Newsflash: Music doesn't pay well


"The economy can be a cruel mistress, particularly, it seems, to performing artists," an unfortunate academic with a doctorate in musical arts lamented today in the Chronicle of Higher Education website's Career Forum. "I'm tired of fighting with academe and performing at poorly run auditions, but I'm also tired of running around in circles."
Really? I wondered. I never knew!
The real world, of course, can indeed be a cruel teacher, but our intrepid writer perseveres. First taking a job—gasp!—as a temp and then—double gasp!—as, of all things—Wait for it! Wait for it!—a public school music teacher.

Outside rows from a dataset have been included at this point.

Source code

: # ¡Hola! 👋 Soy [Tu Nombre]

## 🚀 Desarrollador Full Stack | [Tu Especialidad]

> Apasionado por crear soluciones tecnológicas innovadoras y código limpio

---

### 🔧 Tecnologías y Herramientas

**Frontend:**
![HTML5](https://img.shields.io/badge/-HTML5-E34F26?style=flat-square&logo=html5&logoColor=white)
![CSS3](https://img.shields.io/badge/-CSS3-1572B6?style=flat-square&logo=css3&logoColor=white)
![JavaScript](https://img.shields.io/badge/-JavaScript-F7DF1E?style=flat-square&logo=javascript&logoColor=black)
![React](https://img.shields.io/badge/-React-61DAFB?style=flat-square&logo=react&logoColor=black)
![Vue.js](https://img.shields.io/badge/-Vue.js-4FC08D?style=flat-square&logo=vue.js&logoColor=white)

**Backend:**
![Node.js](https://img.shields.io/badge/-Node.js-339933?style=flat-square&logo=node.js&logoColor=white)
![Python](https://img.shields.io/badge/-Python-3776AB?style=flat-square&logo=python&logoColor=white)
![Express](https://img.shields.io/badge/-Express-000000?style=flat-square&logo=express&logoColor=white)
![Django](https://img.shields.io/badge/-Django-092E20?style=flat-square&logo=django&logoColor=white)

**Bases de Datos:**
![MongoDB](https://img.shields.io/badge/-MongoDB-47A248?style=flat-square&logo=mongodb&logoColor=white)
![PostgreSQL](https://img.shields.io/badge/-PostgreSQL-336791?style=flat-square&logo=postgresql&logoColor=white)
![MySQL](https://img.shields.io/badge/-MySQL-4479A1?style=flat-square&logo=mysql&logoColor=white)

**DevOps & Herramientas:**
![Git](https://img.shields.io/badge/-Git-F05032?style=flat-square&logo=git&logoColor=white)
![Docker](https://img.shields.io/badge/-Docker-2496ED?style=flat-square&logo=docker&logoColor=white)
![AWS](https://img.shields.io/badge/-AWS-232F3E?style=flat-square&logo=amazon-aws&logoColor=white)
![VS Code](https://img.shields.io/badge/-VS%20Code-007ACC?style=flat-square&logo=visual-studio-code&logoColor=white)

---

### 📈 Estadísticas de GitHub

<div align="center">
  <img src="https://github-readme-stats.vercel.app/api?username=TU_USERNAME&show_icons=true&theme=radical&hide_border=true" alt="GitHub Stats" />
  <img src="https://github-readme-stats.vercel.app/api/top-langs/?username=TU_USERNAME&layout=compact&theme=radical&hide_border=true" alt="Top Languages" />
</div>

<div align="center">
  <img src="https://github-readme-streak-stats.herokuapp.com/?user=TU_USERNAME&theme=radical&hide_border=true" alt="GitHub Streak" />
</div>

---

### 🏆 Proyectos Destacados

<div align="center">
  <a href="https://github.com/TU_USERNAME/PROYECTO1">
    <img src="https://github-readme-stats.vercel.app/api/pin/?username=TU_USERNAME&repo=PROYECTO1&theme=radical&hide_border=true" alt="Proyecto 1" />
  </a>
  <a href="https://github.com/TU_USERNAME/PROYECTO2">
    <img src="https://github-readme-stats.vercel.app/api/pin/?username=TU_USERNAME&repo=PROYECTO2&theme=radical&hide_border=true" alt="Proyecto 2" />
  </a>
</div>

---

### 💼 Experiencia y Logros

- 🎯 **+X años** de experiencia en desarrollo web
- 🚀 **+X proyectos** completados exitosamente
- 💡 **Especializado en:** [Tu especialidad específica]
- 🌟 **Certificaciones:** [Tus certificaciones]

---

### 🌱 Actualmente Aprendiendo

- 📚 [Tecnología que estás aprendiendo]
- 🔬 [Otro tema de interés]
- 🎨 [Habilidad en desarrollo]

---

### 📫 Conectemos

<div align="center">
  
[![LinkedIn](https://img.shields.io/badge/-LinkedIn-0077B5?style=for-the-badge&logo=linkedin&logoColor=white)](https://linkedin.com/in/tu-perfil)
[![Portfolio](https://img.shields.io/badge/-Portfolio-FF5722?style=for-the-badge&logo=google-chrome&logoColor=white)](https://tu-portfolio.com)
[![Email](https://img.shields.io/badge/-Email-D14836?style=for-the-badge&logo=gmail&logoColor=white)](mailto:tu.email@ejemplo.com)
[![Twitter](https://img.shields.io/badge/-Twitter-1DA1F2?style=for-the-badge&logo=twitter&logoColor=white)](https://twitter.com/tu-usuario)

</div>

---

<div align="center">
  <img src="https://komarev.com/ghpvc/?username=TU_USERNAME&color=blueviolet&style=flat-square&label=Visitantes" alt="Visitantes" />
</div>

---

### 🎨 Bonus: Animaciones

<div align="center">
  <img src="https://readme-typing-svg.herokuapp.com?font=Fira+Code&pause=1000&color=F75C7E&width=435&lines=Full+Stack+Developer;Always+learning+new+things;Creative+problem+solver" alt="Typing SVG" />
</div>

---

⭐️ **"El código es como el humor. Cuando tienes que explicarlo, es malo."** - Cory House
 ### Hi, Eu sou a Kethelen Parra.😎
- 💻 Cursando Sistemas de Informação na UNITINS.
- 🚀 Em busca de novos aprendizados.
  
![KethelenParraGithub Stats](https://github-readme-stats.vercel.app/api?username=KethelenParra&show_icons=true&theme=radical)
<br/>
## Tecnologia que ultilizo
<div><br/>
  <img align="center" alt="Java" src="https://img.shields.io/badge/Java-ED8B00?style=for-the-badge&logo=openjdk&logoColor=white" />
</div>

I had always thought of music education at the K-12 level as dull and unchallenging, work fit for music majors who couldn't cut it in performance, theory, or musicology. However, faced with a tanking economy and three empty years on the academic-job circuit, I'm learning to swallow my pride and re-evaluate being a schoolteacher. It's still not my idea of a great job, but again, it pays.
The horror. But then again, if you're too good for the idiots in "academe"—the elitist sobriquet for what most people call "college"—and all those orchestras that can't put together an audition process that meets your exacting standards, then teaching music to young people (which, incidentally, is what you should have been interested in doing as an academic) would seem like the Ninth Circle of Dante's Inferno.
(In the interest of full disclosure: My grandmother is a former music teacher, some of my best friends are music teachers, and I once considered becoming a music teacher myself, so I find the author's sense of disgust and frustration to be more than a little galling.)
One of the greatest problems with academics lies in an exaggerated sense of their own importance, the philosopher king-like sense of entitlement that takes the sorts of career travails most people have to deal with—being under-employed, working with people who aren't as smart as you, doing stupid office work, and so on—and blows them into galactic crises.
Difficulty in finding meaningful work is par for the course for gifted people with interests that don't match the norm. The challenge is finding ways to make the journey to that destination meaningful as well, particularly because you may never get there.